**Work item:** Your response should consist of every entry, unchanged.

*** Available data ***

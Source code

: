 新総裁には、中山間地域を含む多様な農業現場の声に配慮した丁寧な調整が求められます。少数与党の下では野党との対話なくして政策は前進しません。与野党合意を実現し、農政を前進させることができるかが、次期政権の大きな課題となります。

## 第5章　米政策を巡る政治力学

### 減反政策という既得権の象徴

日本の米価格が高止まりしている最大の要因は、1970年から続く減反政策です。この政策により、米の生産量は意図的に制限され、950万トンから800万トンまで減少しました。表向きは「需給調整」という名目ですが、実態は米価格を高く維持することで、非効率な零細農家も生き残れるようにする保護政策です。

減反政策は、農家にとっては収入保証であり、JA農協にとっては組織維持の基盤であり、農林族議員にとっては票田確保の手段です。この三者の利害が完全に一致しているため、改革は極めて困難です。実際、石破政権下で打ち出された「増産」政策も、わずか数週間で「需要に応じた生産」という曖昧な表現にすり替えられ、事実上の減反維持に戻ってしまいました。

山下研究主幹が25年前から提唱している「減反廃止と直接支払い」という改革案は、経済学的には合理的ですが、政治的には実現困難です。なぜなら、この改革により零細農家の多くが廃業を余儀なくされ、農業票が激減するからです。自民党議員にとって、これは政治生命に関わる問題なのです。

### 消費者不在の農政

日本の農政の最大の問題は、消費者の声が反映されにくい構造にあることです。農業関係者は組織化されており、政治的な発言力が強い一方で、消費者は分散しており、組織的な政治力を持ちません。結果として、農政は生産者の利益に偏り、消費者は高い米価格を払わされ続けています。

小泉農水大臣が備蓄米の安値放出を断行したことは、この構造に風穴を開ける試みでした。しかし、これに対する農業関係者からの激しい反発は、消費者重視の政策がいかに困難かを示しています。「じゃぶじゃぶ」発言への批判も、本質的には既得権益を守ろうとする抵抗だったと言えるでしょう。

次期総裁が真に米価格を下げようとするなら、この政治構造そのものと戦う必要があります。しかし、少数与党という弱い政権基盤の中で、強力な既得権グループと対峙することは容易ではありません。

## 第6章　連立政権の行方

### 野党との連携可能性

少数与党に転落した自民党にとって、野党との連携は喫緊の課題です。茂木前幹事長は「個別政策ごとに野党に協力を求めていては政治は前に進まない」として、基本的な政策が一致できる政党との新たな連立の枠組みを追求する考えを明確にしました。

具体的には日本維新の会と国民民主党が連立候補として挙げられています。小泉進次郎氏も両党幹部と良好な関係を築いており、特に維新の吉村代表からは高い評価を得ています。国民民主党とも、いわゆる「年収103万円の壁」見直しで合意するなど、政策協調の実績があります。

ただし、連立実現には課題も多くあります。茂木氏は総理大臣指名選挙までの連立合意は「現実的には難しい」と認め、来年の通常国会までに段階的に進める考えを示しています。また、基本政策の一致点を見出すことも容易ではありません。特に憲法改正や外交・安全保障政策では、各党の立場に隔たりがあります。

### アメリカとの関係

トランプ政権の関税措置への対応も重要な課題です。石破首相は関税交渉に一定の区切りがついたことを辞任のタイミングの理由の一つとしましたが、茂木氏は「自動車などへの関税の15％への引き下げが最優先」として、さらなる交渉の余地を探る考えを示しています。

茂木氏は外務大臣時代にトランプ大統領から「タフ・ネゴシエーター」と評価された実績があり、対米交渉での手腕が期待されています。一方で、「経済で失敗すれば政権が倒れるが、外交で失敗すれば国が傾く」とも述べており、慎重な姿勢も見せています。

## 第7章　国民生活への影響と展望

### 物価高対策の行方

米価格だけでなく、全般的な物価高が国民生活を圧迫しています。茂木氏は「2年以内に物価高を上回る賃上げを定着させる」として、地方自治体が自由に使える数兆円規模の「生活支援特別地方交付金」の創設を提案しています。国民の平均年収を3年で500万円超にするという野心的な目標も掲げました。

***

**Task response:**
Source code

: 新総裁には、中山間地域を含む多様な農業現場の声に配慮した丁寧な調整が求められます。少数与党の下では野党との対話なくして政策は前進しません。与野党合意を実現し、農政を前進させることができるかが、次期政権の大きな課題となります。

## 第5章　米政策を巡る政治力学

### 減反政策という既得権の象徴

日本の米価格が高止まりしている最大の要因は、1970年から続く減反政策です。この政策により、米の生産量は意図的に制限され、950万トンから800万トンまで減少しました。表向きは「需給調整」という名目ですが、実態は米価格を高く維持することで、非効率な零細農家も生き残れるようにする保護政策です。

減反政策は、農家にとっては収入保証であり、JA農協にとっては組織維持の基盤であり、農林族議員にとっては票田確保の手段です。この三者の利害が完全に一致しているため、改革は極めて困難です。実際、石破政権下で打ち出された「増産」政策も、わずか数週間で「需要に応じた生産」という曖昧な表現にすり替えられ、事実上の減反維持に戻ってしまいました。

山下研究主幹が25年前から提唱している「減反廃止と直接支払い」という改革案は、経済学的には合理的ですが、政治的には実現困難です。なぜなら、この改革により零細農家の多くが廃業を余儀なくされ、農業票が激減するからです。自民党議員にとって、これは政治生命に関わる問題なのです。

### 消費者不在の農政

日本の農政の最大の問題は、消費者の声が反映されにくい構造にあることです。農業関係者は組織化されており、政治的な発言力が強い一方で、消費者は分散しており、組織的な政治力を持ちません。結果として、農政は生産者の利益に偏り、消費者は高い米価格を払わされ続けています。

小泉農水大臣が備蓄米の安値放出を断行したことは、この構造に風穴を開ける試みでした。しかし、これに対する農業関係者からの激しい反発は、消費者重視の政策がいかに困難かを示しています。「じゃぶじゃぶ」発言への批判も、本質的には既得権益を守ろうとする抵抗だったと言えるでしょう。

次期総裁が真に米価格を下げようとするなら、この政治構造そのものと戦う必要があります。しかし、少数与党という弱い政権基盤の中で、強力な既得権グループと対峙することは容易ではありません。

## 第6章　連立政権の行方

### 野党との連携可能性

少数与党に転落した自民党にとって、野党との連携は喫緊の課題です。茂木前幹事長は「個別政策ごとに野党に協力を求めていては政治は前に進まない」として、基本的な政策が一致できる政党との新たな連立の枠組みを追求する考えを明確にしました。

具体的には日本維新の会と国民民主党が連立候補として挙げられています。小泉進次郎氏も両党幹部と良好な関係を築いており、特に維新の吉村代表からは高い評価を得ています。国民民主党とも、いわゆる「年収103万円の壁」見直しで合意するなど、政策協調の実績があります。

ただし、連立実現には課題も多くあります。茂木氏は総理大臣指名選挙までの連立合意は「現実的には難しい」と認め、来年の通常国会までに段階的に進める考えを示しています。また、基本政策の一致点を見出すことも容易ではありません。特に憲法改正や外交・安全保障政策では、各党の立場に隔たりがあります。

### アメリカとの関係

トランプ政権の関税措置への対応も重要な課題です。石破首相は関税交渉に一定の区切りがついたことを辞任のタイミングの理由の一つとしましたが、茂木氏は「自動車などへの関税の15％への引き下げが最優先」として、さらなる交渉の余地を探る考えを示しています。

茂木氏は外務大臣時代にトランプ大統領から「タフ・ネゴシエーター」と評価された実績があり、対米交渉での手腕が期待されています。一方で、「経済で失敗すれば政権が倒れるが、外交で失敗すれば国が傾く」とも述べており、慎重な姿勢も見せています。

## 第7章　国民生活への影響と展望

### 物価高対策の行方

米価格だけでなく、全般的な物価高が国民生活を圧迫しています。茂木氏は「2年以内に物価高を上回る賃上げを定着させる」として、地方自治体が自由に使える数兆円規模の「生活支援特別地方交付金」の創設を提案しています。国民の平均年収を3年で500万円超にするという野心的な目標も掲げました。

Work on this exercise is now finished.